En casa de Serrano hubo numerosos convidados
que se sentaron a la mesa a las siete
de la tarde. Cecilia comió al lado de su primo.
Todos parecían haber olvidado al jefe de la
sedición, cuando al servirse los postres, el
secretario del Ayuntamiento se levantó y con
la copa en la mano dijo:
-Brindo, señores, por nuestro querido alcalde,
por su encantadora hija, su excelente
hermana y sobrino, por todos los presentes y
también porque tenga Serrano la gloria de
capturar al malvado que alteró la paz de esta
comarca.
Todos aplaudieron, todos brindaron, excepto
Cecilia que pálida y temblorosa había oído
con profundo terror las últimas palabras del
secretario.
Acabó la comida, salieron del comedor y
Serrano dijo a Lorenzo:
-Ve a ver los fuegos artificiales con Romualda
y tu prima. Yo me quedo con estos
amigos y me reuniré a vosotros luego.
-Tío -murmuró el joven-, quisiera antes
hablar con usted.
-En este momento me es posible; en la
plaza me encontrarás después.
-¿Y si es demasiado tarde?
Antes de que respondiese Serrano, varios
hombres del lugar se reunieron al alcalde para
tratar de las fiestas nocturnas y Lorenzo tuvo
que partir con la vieja y la niña. El joven se
hallaba cada vez más impaciente; el tiempo
pasaba y Pedro no venía. El reloj de la iglesia
dio las once.
-Una hora más y todo se habrá perdido -se
dijo Lorenzo.
Sin decir nada a su prima, se dirigió en
busca de su tío.
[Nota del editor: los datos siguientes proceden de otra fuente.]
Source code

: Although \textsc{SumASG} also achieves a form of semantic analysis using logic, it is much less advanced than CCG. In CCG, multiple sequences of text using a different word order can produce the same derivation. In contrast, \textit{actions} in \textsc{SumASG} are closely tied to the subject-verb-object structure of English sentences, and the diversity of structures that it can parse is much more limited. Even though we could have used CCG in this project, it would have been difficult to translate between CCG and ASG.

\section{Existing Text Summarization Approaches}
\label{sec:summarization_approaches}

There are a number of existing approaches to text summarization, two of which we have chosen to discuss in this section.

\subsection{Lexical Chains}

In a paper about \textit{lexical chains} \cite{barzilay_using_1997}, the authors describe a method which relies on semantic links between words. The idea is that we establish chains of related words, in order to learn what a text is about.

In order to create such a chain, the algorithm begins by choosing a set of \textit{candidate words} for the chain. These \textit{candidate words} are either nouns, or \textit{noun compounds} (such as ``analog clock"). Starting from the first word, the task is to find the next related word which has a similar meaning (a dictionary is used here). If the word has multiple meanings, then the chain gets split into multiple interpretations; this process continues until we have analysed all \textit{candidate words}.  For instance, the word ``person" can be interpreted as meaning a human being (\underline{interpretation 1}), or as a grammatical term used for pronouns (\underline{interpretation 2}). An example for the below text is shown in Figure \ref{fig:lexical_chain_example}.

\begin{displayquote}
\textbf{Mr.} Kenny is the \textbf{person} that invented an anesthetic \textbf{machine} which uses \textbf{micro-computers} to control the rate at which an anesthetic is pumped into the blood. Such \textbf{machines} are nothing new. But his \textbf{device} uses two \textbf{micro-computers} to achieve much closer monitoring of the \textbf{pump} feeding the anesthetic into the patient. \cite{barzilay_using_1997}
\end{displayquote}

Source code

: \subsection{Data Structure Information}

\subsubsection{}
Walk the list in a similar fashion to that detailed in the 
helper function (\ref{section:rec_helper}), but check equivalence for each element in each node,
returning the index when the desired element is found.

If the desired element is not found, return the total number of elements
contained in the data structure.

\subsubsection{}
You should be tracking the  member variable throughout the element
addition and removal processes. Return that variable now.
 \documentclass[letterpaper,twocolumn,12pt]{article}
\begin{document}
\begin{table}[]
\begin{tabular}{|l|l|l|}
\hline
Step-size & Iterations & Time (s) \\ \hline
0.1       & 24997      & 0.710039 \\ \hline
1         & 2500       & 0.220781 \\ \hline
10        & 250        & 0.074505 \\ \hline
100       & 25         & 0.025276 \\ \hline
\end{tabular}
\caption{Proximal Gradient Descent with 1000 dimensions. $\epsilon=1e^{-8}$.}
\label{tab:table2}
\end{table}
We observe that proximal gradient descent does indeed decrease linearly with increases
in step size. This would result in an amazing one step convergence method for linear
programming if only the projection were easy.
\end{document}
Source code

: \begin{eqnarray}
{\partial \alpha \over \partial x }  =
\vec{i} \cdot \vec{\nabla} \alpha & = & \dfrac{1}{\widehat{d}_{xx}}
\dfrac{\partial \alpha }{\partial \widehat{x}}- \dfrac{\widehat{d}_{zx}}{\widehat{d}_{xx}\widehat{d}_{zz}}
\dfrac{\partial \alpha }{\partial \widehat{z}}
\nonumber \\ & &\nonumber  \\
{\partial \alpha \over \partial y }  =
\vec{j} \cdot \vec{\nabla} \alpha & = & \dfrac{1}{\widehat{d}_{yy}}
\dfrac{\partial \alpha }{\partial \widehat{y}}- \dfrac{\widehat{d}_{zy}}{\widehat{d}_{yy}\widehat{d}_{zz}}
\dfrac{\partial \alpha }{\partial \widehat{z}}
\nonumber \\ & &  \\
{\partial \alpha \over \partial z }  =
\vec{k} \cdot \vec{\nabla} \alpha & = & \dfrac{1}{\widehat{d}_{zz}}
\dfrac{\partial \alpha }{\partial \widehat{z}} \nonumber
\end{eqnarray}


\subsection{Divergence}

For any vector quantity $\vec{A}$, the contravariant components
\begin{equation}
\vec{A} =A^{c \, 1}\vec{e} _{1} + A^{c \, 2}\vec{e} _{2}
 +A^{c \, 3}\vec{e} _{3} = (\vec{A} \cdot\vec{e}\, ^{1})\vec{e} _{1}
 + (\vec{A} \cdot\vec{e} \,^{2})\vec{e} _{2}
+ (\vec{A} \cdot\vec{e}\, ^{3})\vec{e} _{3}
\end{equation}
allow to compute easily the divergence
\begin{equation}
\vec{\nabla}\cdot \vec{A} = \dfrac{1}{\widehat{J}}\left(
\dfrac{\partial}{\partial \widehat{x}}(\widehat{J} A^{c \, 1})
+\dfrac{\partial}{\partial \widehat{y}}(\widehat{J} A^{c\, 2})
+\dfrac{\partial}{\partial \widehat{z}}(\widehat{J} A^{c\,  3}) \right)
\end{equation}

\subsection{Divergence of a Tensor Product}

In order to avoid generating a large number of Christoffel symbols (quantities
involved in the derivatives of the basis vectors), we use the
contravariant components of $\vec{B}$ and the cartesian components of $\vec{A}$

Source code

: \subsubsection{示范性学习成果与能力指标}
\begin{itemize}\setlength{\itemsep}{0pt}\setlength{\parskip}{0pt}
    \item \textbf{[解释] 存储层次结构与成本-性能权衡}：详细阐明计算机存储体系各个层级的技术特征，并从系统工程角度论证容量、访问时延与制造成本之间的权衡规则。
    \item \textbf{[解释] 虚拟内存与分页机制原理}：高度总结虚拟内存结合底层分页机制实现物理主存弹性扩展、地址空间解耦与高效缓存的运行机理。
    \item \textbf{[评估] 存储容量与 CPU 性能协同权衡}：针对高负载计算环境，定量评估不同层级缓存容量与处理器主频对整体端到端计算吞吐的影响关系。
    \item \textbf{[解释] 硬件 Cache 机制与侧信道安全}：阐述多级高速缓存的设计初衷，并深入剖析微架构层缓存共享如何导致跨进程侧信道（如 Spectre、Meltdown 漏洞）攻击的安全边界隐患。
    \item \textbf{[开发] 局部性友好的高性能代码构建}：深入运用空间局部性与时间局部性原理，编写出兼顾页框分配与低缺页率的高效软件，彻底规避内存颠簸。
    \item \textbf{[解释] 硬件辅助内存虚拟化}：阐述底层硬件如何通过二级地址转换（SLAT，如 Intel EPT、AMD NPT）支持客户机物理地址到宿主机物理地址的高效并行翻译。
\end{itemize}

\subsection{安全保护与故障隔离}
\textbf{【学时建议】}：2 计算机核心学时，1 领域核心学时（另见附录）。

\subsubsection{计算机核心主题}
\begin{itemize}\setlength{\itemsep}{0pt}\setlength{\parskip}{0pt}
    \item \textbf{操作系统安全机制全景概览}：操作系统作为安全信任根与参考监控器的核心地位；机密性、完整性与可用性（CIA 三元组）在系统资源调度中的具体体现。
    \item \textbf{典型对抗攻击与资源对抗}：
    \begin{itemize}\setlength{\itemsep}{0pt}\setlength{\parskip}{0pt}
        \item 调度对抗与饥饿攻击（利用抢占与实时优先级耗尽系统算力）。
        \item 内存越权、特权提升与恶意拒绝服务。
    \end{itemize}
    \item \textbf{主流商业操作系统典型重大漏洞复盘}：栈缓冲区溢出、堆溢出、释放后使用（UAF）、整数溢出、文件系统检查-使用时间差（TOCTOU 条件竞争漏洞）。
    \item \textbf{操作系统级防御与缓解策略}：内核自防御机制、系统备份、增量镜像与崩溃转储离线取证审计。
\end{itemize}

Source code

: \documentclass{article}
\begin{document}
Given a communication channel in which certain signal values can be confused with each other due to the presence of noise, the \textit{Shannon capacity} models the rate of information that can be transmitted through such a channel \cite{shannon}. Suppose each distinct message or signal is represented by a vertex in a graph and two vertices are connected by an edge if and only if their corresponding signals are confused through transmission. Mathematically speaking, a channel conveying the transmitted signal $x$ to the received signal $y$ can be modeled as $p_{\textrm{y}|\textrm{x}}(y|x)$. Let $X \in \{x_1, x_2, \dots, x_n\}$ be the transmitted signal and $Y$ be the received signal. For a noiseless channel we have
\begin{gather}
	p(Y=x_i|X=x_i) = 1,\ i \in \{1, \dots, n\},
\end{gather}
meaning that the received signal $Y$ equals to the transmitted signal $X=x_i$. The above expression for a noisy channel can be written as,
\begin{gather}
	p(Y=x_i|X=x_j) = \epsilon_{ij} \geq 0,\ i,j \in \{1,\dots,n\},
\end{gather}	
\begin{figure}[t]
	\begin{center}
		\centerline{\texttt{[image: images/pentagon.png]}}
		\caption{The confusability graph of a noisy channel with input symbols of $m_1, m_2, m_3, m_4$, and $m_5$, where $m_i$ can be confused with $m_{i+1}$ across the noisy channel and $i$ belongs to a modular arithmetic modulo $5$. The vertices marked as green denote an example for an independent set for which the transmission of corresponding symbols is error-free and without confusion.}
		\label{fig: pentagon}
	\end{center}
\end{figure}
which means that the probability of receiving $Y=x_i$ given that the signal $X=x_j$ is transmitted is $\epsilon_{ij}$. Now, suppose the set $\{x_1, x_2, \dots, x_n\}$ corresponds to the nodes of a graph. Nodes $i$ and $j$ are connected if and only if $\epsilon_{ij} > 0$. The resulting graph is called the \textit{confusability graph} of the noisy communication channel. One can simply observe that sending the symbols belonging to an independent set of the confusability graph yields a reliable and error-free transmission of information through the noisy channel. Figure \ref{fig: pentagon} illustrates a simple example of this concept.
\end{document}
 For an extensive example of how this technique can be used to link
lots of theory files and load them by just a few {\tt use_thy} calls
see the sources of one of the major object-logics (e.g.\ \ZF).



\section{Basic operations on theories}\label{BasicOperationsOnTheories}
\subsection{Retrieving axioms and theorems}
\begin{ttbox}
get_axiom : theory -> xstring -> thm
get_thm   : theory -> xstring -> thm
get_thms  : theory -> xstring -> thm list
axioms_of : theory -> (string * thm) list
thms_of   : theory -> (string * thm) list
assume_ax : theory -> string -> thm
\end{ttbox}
Al verle desaparecer Cecilia
sonrió dulcemente; hacía rato que anhelaba
verse a solas con Romualda.
-Voy a saludar a mi amiga Angelita -dijo a
la buena señora.
Esta no se opuso, la joven se alejó y al llegar
a un paraje desierto echó un abrigo sobre
sus hombros, para que no llamase la atención
su vestido de seda de color claro, y por caminos
extraviados se dirigió a su casa que encontró
desierta, porque todos los servidores
se hallaban en la función. Entró por el jardín
del que tenía una llave, sacó de la cuadra el
mejor caballo que encontró, y trémula, palpitante
el corazón, fue al ruinoso edificio donde
el misterioso caballero la aguardaba impaciente.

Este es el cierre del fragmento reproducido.